- **Task prompt**: When the line containing "the load process." is reached, copy it and each subsequent line of the material below exactly, through the last line.

- **Material shown**:

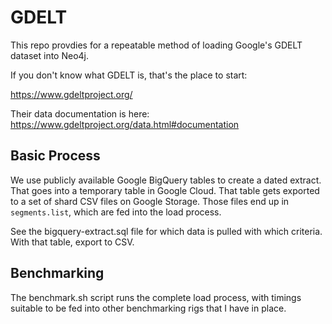 # GDELT

This repo provdies for a repeatable method of loading Google's GDELT dataset into Neo4j.

If you don't know what GDELT is, that's the place to start:

https://www.gdeltproject.org/

Their data documentation is here: https://www.gdeltproject.org/data.html#documentation

## Basic Process

We use publicly available Google BigQuery tables to create a dated extract.  That goes into
a temporary table in Google Cloud.   That table gets exported to a set of shard CSV files on 
Google Storage.   Those files end up in `segments.list`, which are fed into the load process.

See the bigquery-extract.sql file for which data is pulled with which criteria.
With that table, export to CSV.

## Benchmarking

The benchmark.sh script runs the complete load process, with timings suitable to be fed into
other benchmarking rigs that I have in place.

- **Written answer**:
Google Storage.   Those files end up in `segments.list`, which are fed into the load process.

See the bigquery-extract.sql file for which data is pulled with which criteria.
With that table, export to CSV.

## Benchmarking

The benchmark.sh script runs the complete load process, with timings suitable to be fed into
other benchmarking rigs that I have in place.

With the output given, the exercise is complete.